Description of the task
From the entries that follow, copy each line in which "admin" appears.

Stored data
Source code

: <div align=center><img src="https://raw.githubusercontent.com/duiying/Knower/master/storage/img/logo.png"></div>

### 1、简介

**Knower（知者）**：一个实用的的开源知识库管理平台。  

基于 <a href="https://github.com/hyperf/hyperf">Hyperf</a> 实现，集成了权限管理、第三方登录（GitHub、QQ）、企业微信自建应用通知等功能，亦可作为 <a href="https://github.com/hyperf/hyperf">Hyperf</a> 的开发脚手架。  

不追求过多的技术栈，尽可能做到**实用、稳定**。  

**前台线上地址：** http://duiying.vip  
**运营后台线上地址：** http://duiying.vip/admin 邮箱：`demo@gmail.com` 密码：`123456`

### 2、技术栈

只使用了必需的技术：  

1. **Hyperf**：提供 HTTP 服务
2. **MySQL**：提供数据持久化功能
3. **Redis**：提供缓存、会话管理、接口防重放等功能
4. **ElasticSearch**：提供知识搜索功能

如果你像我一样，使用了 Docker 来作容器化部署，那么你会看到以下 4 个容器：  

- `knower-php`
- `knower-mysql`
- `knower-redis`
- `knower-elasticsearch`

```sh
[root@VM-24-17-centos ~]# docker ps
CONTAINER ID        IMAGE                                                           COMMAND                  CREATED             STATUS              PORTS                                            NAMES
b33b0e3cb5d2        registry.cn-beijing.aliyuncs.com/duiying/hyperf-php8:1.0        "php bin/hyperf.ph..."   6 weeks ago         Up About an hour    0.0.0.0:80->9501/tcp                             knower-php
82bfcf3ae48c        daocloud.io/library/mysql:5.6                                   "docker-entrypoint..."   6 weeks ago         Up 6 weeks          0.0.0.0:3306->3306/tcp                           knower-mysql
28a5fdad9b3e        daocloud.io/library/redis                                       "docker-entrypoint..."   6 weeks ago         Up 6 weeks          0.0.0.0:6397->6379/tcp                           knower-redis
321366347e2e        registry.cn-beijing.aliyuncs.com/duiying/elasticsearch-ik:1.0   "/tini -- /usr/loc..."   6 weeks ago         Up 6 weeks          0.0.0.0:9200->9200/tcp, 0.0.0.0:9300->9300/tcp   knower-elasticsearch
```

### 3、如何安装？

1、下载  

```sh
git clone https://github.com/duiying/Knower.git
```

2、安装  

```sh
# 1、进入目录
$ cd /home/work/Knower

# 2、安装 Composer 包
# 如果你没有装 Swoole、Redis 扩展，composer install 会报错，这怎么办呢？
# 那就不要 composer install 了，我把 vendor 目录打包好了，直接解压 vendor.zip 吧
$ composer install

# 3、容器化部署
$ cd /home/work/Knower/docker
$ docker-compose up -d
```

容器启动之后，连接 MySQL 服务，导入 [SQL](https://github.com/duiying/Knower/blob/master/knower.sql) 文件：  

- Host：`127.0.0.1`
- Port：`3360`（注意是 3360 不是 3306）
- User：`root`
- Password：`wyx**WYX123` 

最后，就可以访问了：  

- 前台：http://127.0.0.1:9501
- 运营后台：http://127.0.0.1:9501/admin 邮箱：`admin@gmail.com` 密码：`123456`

Exercise answer
**运营后台线上地址：** http://duiying.vip/admin 邮箱：`demo@gmail.com` 密码：`123456`
- 运营后台：http://127.0.0.1:9501/admin 邮箱：`admin@gmail.com` 密码：`123456`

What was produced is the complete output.